Eine Graphic Novel beleuchtet Ernst Busch von verschiedenen Seiten
Wer sich mit der Geschichte linker Bewegungen und ihrer Musik auseinandersetzt, kommt um die Namen Bertolt Brecht, Hanns Eisler und Ernst Busch nicht herum. Zu sehr haben sie die Arbeiterkunst in den 1920 und 1930er Jahren geprägt.
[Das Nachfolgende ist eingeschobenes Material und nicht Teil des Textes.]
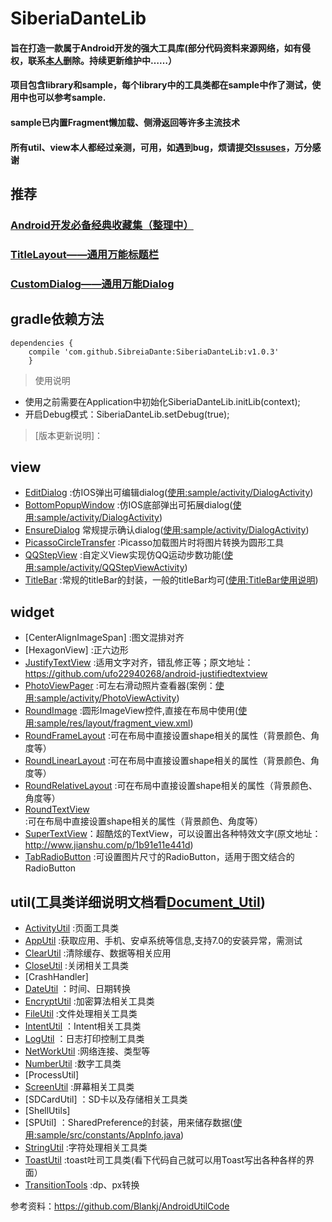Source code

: # SiberiaDanteLib
#### 旨在打造一款属于Android开发的强大工具库(部分代码资料来源网络，如有侵权，联系[本人](https://github.com/SiberiaDante/SiberiaDanteLib/blob/6501f32b327dfe511978d7aacef69b145e5a7a0f/ABOUTME.md)删除。持续更新维护中……）
#### 项目包含library和sample，每个library中的工具类都在sample中作了测试，使用中也可以参考sample.
#### sample已内置Fragment懒加载、侧滑返回等许多主流技术
#### 所有util、view本人都经过亲测，可用，如遇到bug，烦请提交[Issuses](https://github.com/SiberiaDante/SiberiaDanteLib/issues)，万分感谢
## 推荐
### [Android开发必备经典收藏集（整理中）]
### [TitleLayout——通用万能标题栏]
### [CustomDialog——通用万能Dialog]
## gradle依赖方法
```
dependencies {
    compile 'com.github.SibreiaDante:SiberiaDanteLib:v1.0.3'
	}
```
> 使用说明

 * 使用之前需要在Application中初始化SiberiaDanteLib.initLib(context);
 * 开启Debug模式：SiberiaDanteLib.setDebug(true);

> [版本更新说明]：

## view
* [EditDialog] :仿IOS弹出可编辑dialog([使用:sample/activity/DialogActivity])
* [BottomPopupWindow] :仿IOS底部弹出可拓展dialog([使用:sample/activity/DialogActivity])
* [EnsureDialog] 常规提示确认dialog([使用:sample/activity/DialogActivity])
* [PicassoCircleTransfer] :Picasso加载图片时将图片转换为圆形工具
* [QQStepView] :自定义View实现仿QQ运动步数功能([使用:sample/activity/QQStepViewActivity])
* [TitleBar] :常规的titleBar的封装，一般的titleBar均可([使用:TitleBar使用说明])
## widget
* [CenterAlignImageSpan] :图文混排对齐
* [HexagonView] :正六边形
* [JustifyTextView] :适用文字对齐，错乱修正等；原文地址：https://github.com/ufo22940268/android-justifiedtextview
* [PhotoViewPager] :可左右滑动照片查看器(案例：[使用:sample/activity/PhotoViewActivity])
* [RoundImage] :圆形ImageView控件,直接在布局中使用([使用:sample/res/layout/fragment_view.xml])
* [RoundFrameLayout] :可在布局中直接设置shape相关的属性（背景颜色、角度等）
* [RoundLinearLayout] :可在布局中直接设置shape相关的属性（背景颜色、角度等）
* [RoundRelativeLayout] :可在布局中直接设置shape相关的属性（背景颜色、角度等）
* [RoundTextView] :可在布局中直接设置shape相关的属性（背景颜色、角度等）
* [SuperTextView]：超酷炫的TextView，可以设置出各种特效文字(原文地址：http://www.jianshu.com/p/1b91e11e441d)
* [TabRadioButton] :可设置图片尺寸的RadioButton，适用于图文结合的RadioButton

## util(工具类详细说明文档看[Document_Util])
* [ActivityUtil] :页面工具类
* [AppUtil] :获取应用、手机、安卓系统等信息,支持7.0的安装异常，需测试
* [ClearUtil] :清除缓存、数据等相关应用
* [CloseUtil] :关闭相关工具类
* [CrashHandler]
* [DateUtil] ：时间、日期转换
* [EncryptUtil] :加密算法相关工具类
* [FileUtil] :文件处理相关工具类
* [IntentUtil] ：Intent相关工具类
* [LogUtil] ：日志打印控制工具类
* [NetWorkUtil] :网络连接、类型等
* [NumberUtil] :数字工具类
* [ProcessUtil]
* [ScreenUtil] :屏幕相关工具类
* [SDCardUtil] ：SD卡以及存储相关工具类
* [ShellUtils]
* [SPUtil] ：SharedPreference的封装，用来储存数据([使用:sample/src/constants/AppInfo.java])
* [StringUtil] :字符处理相关工具类
* [ToastUtil] :toast吐司工具类(看下代码自己就可以用Toast写出各种各样的界面）
* [TransitionTools] :dp、px转换



 参考资料：https://github.com/Blankj/AndroidUtilCode
<!--  View-->
[EditDialog]:https://github.com/SibreiaDante/SiberiaDanteLib/blob/master/siberiadante/src/main/java/com/siberiadante/lib/view/EditDialog.java
[BottomPopupWindow]:https://github.com/SibreiaDante/SiberiaDanteLib/blob/master/siberiadante/src/main/java/com/siberiadante/lib/view/BottomPopupWindow.java
[EnsureDialog]:https://github.com/SibreiaDante/SiberiaDanteLib/blob/master/siberiadante/src/main/java/com/siberiadante/lib/view/EnsureDialog.java
[PicassoCircleTransfer]:https://github.com/SibreiaDante/SiberiaDanteLib/blob/master/siberiadante/src/main/java/com/siberiadante/lib/view/PicassoCircleTransfer.java
[QQStepView]:https://github.com/SibreiaDante/SiberiaDanteLib/blob/master/siberiadante/src/main/java/com/siberiadante/lib/view/QQStepView.java
[TitleBar]:https://github.com/SibreiaDante/SiberiaDanteLib/blob/master/siberiadante/src/main/java/com/siberiadante/lib/view/TitleBar.java

<!--  widget-->
[JustifyTextView]:https://github.com/SibreiaDante/SiberiaDanteLib/blob/master/siberiadante/src/main/java/com/siberiadante/lib/widget/JustifyTextView.java
[PhotoViewPager]:https://github.com/SibreiaDante/SiberiaDanteLib/blob/master/siberiadante/src/main/java/com/siberiadante/lib/widget/PhotoViewPager.java
[RoundImage]:https://github.com/SibreiaDante/SiberiaDanteLib/blob/master/siberiadante/src/main/java/com/siberiadante/lib/widget/RoundImage.java
[RoundFrameLayout]:https://github.com/SibreiaDante/SiberiaDanteLib/blob/master/siberiadante/src/main/java/com/siberiadante/lib/widget/RoundFrameLayout.java
[RoundLinearLayout]:https://github.com/SibreiaDante/SiberiaDanteLib/blob/master/siberiadante/src/main/java/com/siberiadante/lib/widget/RoundLinearLayout.java
[RoundRelativeLayout]:https://github.com/SibreiaDante/SiberiaDanteLib/blob/master/siberiadante/src/main/java/com/siberiadante/lib/widget/RoundRelativeLayout.java
[RoundTextView]:https://github.com/SibreiaDante/SiberiaDanteLib/blob/master/siberiadante/src/main/java/com/siberiadante/lib/widget/RoundTextView.java
[SuperTextView]:https://github.com/SibreiaDante/SiberiaDanteLib/blob/master/siberiadante/src/main/java/com/siberiadante/lib/widget/SuperTextView.java
[TabRadioButton]:https://github.com/SibreiaDante/SiberiaDanteLib/blob/master/siberiadante/src/main/java/com/siberiadante/lib/widget/TabRadioButton.java

<!--  sample-->
[使用:sample/activity/DialogActivity]:https://github.com/SiberiaDante/SiberiaDanteLib/blob/master/sample/src/main/java/com/sample/ui/activity/view/DialogActivity.java
[使用:sample/activity/PhotoViewActivity]:https://github.com/SibreiaDante/SiberiaDanteLib/blob/master/sample/src/main/java/com/sample/ui/activity/view/PhotoViewActivity.java
[使用:sample/activity/QQStepViewActivity]:https://github.com/SibreiaDante/SiberiaDanteLib/blob/master/sample/src/main/java/com/sample/ui/activity/view/QQStepViewActivity.java
[使用:sample/res/layout/fragment_view.xml]:https://github.com/SiberiaDante/SiberiaDanteLib/blob/master/sample/src/main/res/layout/fragment_view.xml
[使用:TitleBar使用说明]:https://github.com/SiberiaDante/SiberiaDanteLib/blob/master/siberiadante/src/main/note/TitleBar.md
[使用:sample/src/constants/AppInfo.java]:https://github.com/SiberiaDante/SiberiaDanteLib/blob/master/sample/src/main/java/com/sample/constants/AppInfo.java





<!--  util-->
[ActivityUtil]:https://github.com/SibreiaDante/SiberiaDanteLib/blob/master/siberiadante/src/main/java/com/siberiadante/lib/util/ActivityUtil.java
[AppUtil]:https://github.com/SibreiaDante/SiberiaDanteLib/blob/master/siberiadante/src/main/java/com/siberiadante/lib/util/AppUtil.java
[ClearUtil]:https://github.com/SibreiaDante/SiberiaDanteLib/blob/master/siberiadante/src/main/java/com/siberiadante/lib/util/ClearUtil.java
[CloseUtil]:https://github.com/SibreiaDante/SiberiaDanteLib/blob/master/siberiadante/src/main/java/com/siberiadante/lib/util/CloseUtil.java
[DateUtil]:https://github.com/SibreiaDante/SiberiaDanteLib/blob/master/siberiadante/src/main/java/com/siberiadante/lib/util/DateUtil.java
[EncryptUtil]:https://github.com/SibreiaDante/SiberiaDanteLib/blob/master/siberiadante/src/main/java/com/siberiadante/lib/util/EncryptUtil.java
[FileUtil]:https://github.com/SibreiaDante/SiberiaDanteLib/blob/master/siberiadante/src/main/java/com/siberiadante/lib/util/FileUtil.java
[IntentUtil]:https://github.com/SibreiaDante/SiberiaDanteLib/blob/master/siberiadante/src/main/java/com/siberiadante/lib/util/IntentUtil.java
[LogUtil]:https://github.com/SibreiaDante/SiberiaDanteLib/blob/master/siberiadante/src/main/java/com/siberiadante/lib/util/LogUtil.java
[NetWorkUtil]:https://github.com/SibreiaDante/SiberiaDanteLib/blob/master/siberiadante/src/main/java/com/siberiadante/lib/util/NetWorkUtil.java
[NumberUtil]:https://github.com/SibreiaDante/SiberiaDanteLib/blob/master/siberiadante/src/main/java/com/siberiadante/lib/lib/util/NumberUtil.java
[ScreenUtil]:https://github.com/SibreiaDante/SiberiaDanteLib/blob/master/siberiadante/src/main/java/com/siberiadante/lib/util/ScreenUtil.java
[StringUtil]:https://github.com/SibreiaDante/SiberiaDanteLib/blob/master/siberiadante/src/main/java/com/siberiadante/lib/util/StringUtil.java
[TransitionTools]:https://github.com/SibreiaDante/SiberiaDanteLib/blob/master/siberiadante/src/main/java/com/siberiadante/lib/util/TransitionTools.java
[ToastUtil]:https://github.com/SibreiaDante/SiberiaDanteLib/blob/master/siberiadante/src/main/java/com/siberiadante/lib/util/ToastUtil.java

[Document_Util]:https://github.com/SiberiaDante/SiberiaDanteLib/blob/6501f32b327dfe511978d7aacef69b145e5a7a0f/DOCUMENT_UTIL.md



<!--  推荐-->
[Android开发必备经典收藏集（整理中）]:http://www.jianshu.com/p/a49081da249a
[TitleLayout——通用万能标题栏]:https://github.com/SiberiaDante/TitleLayout
[CustomDialog——通用万能Dialog]:https://github.com/SiberiaDante/CustomDialog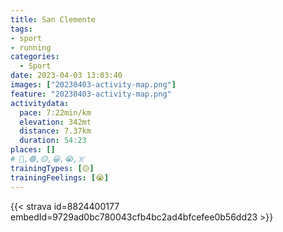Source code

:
 ```yaml
---
title: San Clemente
tags:
- sport
- running
categories:
  - Sport
date: 2023-04-03 13:03:40
images: ["20230403-activity-map.png"]
feature: "20230403-activity-map.png"
activitydata:
  pace: 7:22min/km
  elevation: 342mt
  distance: 7.37km
  duration: 54:23
places: []
# 🔴,🟢,🟡,😀,😭,☠️
trainingTypes: [🟡]
trainingFeelings: [😭]
---
```


<!--more--> 

 [//]: # ({{< figure src="20230403-activity-map.png" title="map" >}})


{{< strava id=8824400177 embedId=9729ad0bc780043cfb4bc2ad4bfcefee0b56dd23 >}}
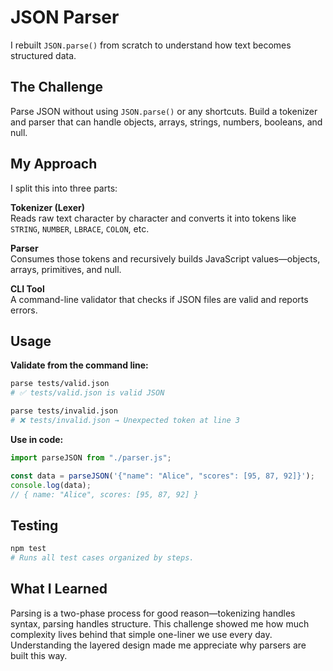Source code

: # JSON Parser

I rebuilt `JSON.parse()` from scratch to understand how text becomes structured data.

## The Challenge

Parse JSON without using `JSON.parse()` or any shortcuts. Build a tokenizer and parser that can handle objects, arrays, strings, numbers, booleans, and null.

## My Approach

I split this into three parts:

**Tokenizer (Lexer)**  
Reads raw text character by character and converts it into tokens like `STRING`, `NUMBER`, `LBRACE`, `COLON`, etc.

**Parser**  
Consumes those tokens and recursively builds JavaScript values—objects, arrays, primitives, and null.

**CLI Tool**  
A command-line validator that checks if JSON files are valid and reports errors.

## Usage

**Validate from the command line:**
```bash
parse tests/valid.json
# ✅ tests/valid.json is valid JSON

parse tests/invalid.json
# ❌ tests/invalid.json → Unexpected token at line 3
```

**Use in code:**
```javascript
import parseJSON from "./parser.js";

const data = parseJSON('{"name": "Alice", "scores": [95, 87, 92]}');
console.log(data);
// { name: "Alice", scores: [95, 87, 92] }
```

## Testing
```bash
npm test
# Runs all test cases organized by steps.
```

## What I Learned

Parsing is a two-phase process for good reason—tokenizing handles syntax, parsing handles structure. This challenge showed me how much complexity lives behind that simple one-liner we use every day. Understanding the layered design made me appreciate why parsers are built this way.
Über Letzteren hat Autor Jochen Voit zusammen mit der Illustratorin Sophia Hirsch eine Graphic-Novel-Biografie verfasst, die gerade erschienen ist. Das knapp 250 Seiten umfassende Buch unternimmt den Versuch, Ernst Busch von verschiedenen Seiten zu beleuchten und bedient sich dabei des Tricks, seine Wegbegleiter_innen sprechen zu lassen. So kommen Verwandte und Freundinnen, aber auch Mitstreiter_innen wie der Komponist Hanns Eisler oder der US-amerikanische Sänger Pete Seger zu Wort. Die dargestellten Anekdoten, versichert der Autor, basieren auf wahren Begebenheiten. An einigen Stellen hätten sie jedoch erst durch das Zusammenspiel von Autor und Illustratorin Form angenommen. Lebhaftigkeit verliehen weiterlesen »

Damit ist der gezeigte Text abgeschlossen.